Tuned in: Rolling Stones, Sympathy for the Devil
Halloween traditions have their early origins rooted in pagan customs from Celtic-speaking countries and Celtic Christianity. It is believed that the Celtic festival of Samhain, pronounced Sahwin, and Old Irish for ‘summer’s end’ marked the close of harvest and the beginning of the winter months, a time representing death. It was held on or between October 31 and November 1. For the Celts the night of Samhain allowed the spirits of the dead to return to earth to destroy crops and make mischief.
The word Halloween connects to Christian holy days. Halloween (Hallowe’en) means ‘hallowed’ or ‘holy’ evening.
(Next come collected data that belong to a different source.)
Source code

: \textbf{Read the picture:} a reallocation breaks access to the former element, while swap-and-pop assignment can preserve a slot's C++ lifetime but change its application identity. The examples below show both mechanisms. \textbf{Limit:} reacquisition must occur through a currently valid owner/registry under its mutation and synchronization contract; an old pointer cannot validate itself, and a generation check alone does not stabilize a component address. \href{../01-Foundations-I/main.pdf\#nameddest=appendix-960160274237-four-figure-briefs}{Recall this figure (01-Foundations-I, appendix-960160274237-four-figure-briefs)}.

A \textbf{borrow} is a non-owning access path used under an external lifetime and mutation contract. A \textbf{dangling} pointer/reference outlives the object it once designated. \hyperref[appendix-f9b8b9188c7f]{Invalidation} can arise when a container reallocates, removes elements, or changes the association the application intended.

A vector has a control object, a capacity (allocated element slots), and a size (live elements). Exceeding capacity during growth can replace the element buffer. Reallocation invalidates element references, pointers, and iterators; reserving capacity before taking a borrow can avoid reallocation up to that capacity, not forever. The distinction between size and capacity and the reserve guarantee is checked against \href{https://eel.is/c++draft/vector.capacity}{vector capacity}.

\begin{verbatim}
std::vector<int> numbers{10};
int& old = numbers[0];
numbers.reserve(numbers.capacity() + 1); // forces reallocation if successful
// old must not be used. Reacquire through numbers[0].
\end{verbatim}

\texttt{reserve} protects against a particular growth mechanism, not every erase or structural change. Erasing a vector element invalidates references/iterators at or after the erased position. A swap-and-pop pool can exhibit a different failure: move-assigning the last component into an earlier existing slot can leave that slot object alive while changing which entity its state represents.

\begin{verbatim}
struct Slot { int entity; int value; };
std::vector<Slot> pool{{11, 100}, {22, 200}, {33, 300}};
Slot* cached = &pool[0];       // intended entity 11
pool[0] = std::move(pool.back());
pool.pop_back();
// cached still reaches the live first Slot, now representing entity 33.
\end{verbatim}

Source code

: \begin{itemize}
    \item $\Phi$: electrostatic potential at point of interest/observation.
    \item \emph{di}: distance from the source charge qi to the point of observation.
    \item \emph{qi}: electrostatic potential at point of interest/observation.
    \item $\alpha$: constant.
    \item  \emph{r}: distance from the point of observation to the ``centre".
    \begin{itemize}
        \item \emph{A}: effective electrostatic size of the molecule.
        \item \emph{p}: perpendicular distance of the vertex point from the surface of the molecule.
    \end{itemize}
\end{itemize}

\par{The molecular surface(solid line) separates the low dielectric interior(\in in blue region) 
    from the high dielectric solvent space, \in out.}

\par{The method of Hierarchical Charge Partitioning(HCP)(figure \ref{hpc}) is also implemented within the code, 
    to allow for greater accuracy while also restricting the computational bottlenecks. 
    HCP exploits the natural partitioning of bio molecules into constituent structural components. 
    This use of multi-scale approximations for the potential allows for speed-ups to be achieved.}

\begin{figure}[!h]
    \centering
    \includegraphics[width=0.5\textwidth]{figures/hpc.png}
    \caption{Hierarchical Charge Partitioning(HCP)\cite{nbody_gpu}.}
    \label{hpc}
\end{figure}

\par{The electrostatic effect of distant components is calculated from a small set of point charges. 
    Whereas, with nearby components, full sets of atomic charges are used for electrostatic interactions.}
Derived from a Scottish term All Hallows’ Eve (the evening before All Hallows’ Day or All Saints’ Day on November 1) ‘the word ‘eve’ is even in Scots and is contracted to e’en or as we better know it, een.’ In time the All, s from Hallows, and v from even was dropped and evolved into Halloween.
All Martyrs Day originated in AD 609 with Pope Boniface and was first celebrated on May 13. By the eighth century it had become All Saints Day and switched by the Catholic Church to November 1 (the same date as Samhain), ‘in order to lessen the number of pilgrims flocking to Rome for this holy day in the summer.’
Different Halloween Symbols have developed over time. One well-known symbol is the Jack-O-Lantern. Traditionally, reaching back to the 1700’s, turnips were ‘hollowed out to act as lanterns and often carved with grotesque faces to represent spirits or goblins.’ Guisers, people who moved from house to house in costume or disguise, in order to hide themselves from spirits, ghosts and fairies, carried them. Part of the ritual was to play pranks or sing songs for food on All Hallows Eve to ward off evil spirits. The Jack-O-Lantern became an American tradition brought by Irish and Scottish immigrants and the pumpkin replaced the turnip. The Jack-O-Lantern is also connected to a few Irish Christian folk tales.
One story tells of Jack, a shrewd farmer ‘after a night of drinking meets the Devil who he tricks into climbing a tree. The quick thinking Jack then carves a cross into the trunk of the tree, trapping the devil. Jack strikes a bargain that the Devil can never claim his soul. When Jack dies, he is refused entry into Heaven because of his sinful ways. Keeping his promise, the Devil refuses to let Jack enter hell and throws a live coal straight from the fires of hell at him. A cold night, Jack places the coal into a hollowed turnip to stop it from going out, and ever since, Jack and his lantern have roamed the earth, looking for a place to rest.’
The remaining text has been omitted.